1.        The right enshrined in Article 22 of the Treaty of Versailles of 1919 which provided for national independence or self-determination for those peoples, inhabitants and communities living in the colonies and territories formerly under Turkish and German sovereignty. This principle of self-determination was also adopted for the benefit of the Jewish People by the Principal Allied Powers when they created the Mandates System even though the vast majority of Jews did not live in any of the territories described in Article 22 of the Treaty of Versailles that were destined for eventual independence. That was the most unique element of the Mandate for Palestine, different from all other Mandates that were conferred, where the local inhabitants were designated the beneficiary of the Mandate. Article 22 was placed in the First Part of the Treaty of Versailles, dealing with the Covenant of the League of Nations, which emphasized its special importance. The same was done in all the other Peace Treaties that were concluded after World War I, including the unratified Treaty of Sevres with the Sublime Porte that was signed on August 10, 1920.

2.       The right of the Jewish People to reconstitute their State of old in accordance with the Balfour Declaration of November 2, 1917, as adopted by the Principal Allied Powers on April 25, 1920 at the San Remo Conference. The Balfour Declaration was a declaration of sympathy with Jewish Zionist aspirations as stated in the brief letter sent to Lord Lionel Walter Rothschild which contained the text of the famous Declaration. It viewed with favor “the establishment in Palestine of a national home for the Jewish People” and the British Government of Prime Minister David Lloyd George pledged itself “to use their best endeavors to facilitate the achievement of this object”. This pledge was subsequently transformed into a binding obligation under Article 2 of the Mandate for Palestine and also by the wording used in the Preamble. The British Government was thereafter responsible for putting into effect the Balfour Declaration under international law and for establishing the Jewish National Home in Palestine.

The “home” referred to in the Declaration was a euphemistic term for “state” already used 20 years earlier by the Jewish leaders attending the World Zionist Congress convoked by Theodor Herzl and held at Basel, Switzerland, in August 1897, so as not to offend Turkish sensibilities on the projected loss of Palestine from their recognized sovereign domains under international law. The word “national” was later appended to the word “home” by Nahum Sokolow, the long-time Zionist leader at the time he participated in the drafting of the Balfour Declaration with British officials. The addition of this word was to make it even clearer what the ultimate goal of the Zionist Organization was, on behalf of the scattered Jewish people. Strangely, what was evident by the words “national home” then became muddled by the originator of the term, Sokolow himself, who, in a display of inane and unnecessary deception, wrote in the introduction to his two-volume monumental work, History of Zionism, published in 1919, that the word “home” as used in the Basel Program of 1897, did not mean the creation of an independent “Jewish State”, which was an interpretation he attributed to anti-Zionists who were opposed to the revival of the Jewish People as an independent nation in its ancestral homeland.

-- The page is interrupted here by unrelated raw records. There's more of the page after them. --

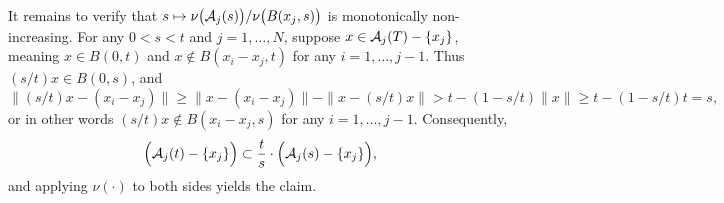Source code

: 	It remains to verify that $s \mapsto \nu\bigl(\mathcal{A}_j(s)\bigr)/\nu\bigl(B(x_j,s)\bigr)$ is monotonically non-increasing. For any $0 < s < t$ and $j = 1,\ldots,N$, suppose $x \in \mathcal{A}_j(T) - \{x_j\}$, meaning $x \in B(0,t)$ and $x \not\in B(x_i - x_j,t)$ for any $i = 1,\ldots,j - 1$. Thus $(s/t)x \in B(0,s)$, and
	\begin{equation*}
	\|(s/t)x - (x_i - x_j)\| \geq \|x - (x_i - x_j)\| - \|x - (s/t)x\| > t - (1 - s/t)\|x\| \geq t - (1 - s/t)t = s,
	\end{equation*}
	or in other words $(s/t)x \not\in B(x_i - x_j,s)$ for any $i = 1,\ldots,j - 1$. Consequently,
	\begin{equation*}
	\Bigl(\mathcal{A}_j(t) - \{x_j\}\Bigr) \subset \frac{t}{s} \cdot \Bigl(\mathcal{A}_{j}(s)- \{x_j\}\Bigr),
	\end{equation*}
	and applying $\nu(\cdot)$ to both sides yields the claim.
	
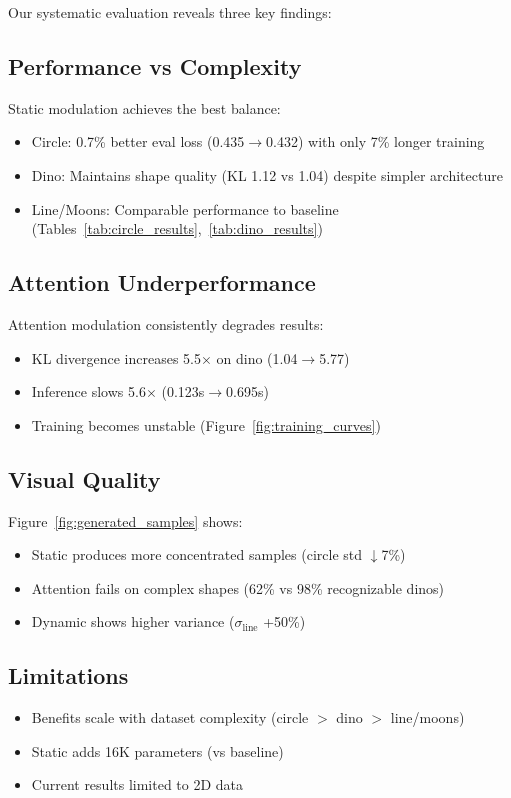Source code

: \documentclass{article} %
\begin{document}
Our systematic evaluation reveals three key findings:

\subsection{Performance vs Complexity}
Static modulation achieves the best balance:
\begin{itemize}
    \item Circle: 0.7\% better eval loss (0.435$\rightarrow$0.432) with only 7\% longer training
    \item Dino: Maintains shape quality (KL 1.12 vs 1.04) despite simpler architecture
    \item Line/Moons: Comparable performance to baseline (Tables~\ref{tab:circle_results},~\ref{tab:dino_results})
\end{itemize}

\subsection{Attention Underperformance}
Attention modulation consistently degrades results:
\begin{itemize}
    \item KL divergence increases 5.5$\times$ on dino (1.04$\rightarrow$5.77)
    \item Inference slows 5.6$\times$ (0.123s$\rightarrow$0.695s)
    \item Training becomes unstable (Figure~\ref{fig:training_curves})
\end{itemize}

\subsection{Visual Quality}
Figure~\ref{fig:generated_samples} shows:
\begin{itemize}
    \item Static produces more concentrated samples (circle std $\downarrow$7\%)
    \item Attention fails on complex shapes (62\% vs 98\% recognizable dinos)
    \item Dynamic shows higher variance ($\sigma_{\text{line}}$ +50\%)
\end{itemize}

\subsection{Limitations}
\begin{itemize}
    \item Benefits scale with dataset complexity (circle $>$ dino $>$ line/moons)
    \item Static adds 16K parameters (vs baseline)
    \item Current results limited to 2D data
\end{itemize}
\end{document}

This denial of the term’s true meaning was contrary to what both Balfour and Lloyd-George themselves stated, both at the time the Balfour Declaration was approved by the War Cabinet and in the years afterwards. It was also contrary to President Wilson’s own pronouncement on the subject, influenced by the great American Supreme Court Justice, Louis Dembetz Brandeis, both of whom had a major role in the approval of the Balfour Declaration. The matter became further confused by Ahad Ha’Am, the pompous pseudonym used by Asher Ginsberg, who stated erroneously in a deliberate trouble-provoking exegesis that the words “in Palestine” did not mean that the whole country of Palestine would become the Jewish National Home. Furthermore, he declared that Palestine was also the national home of the Arabs who deserved the same rights as the Jews were obtaining in ruling the country they both shared.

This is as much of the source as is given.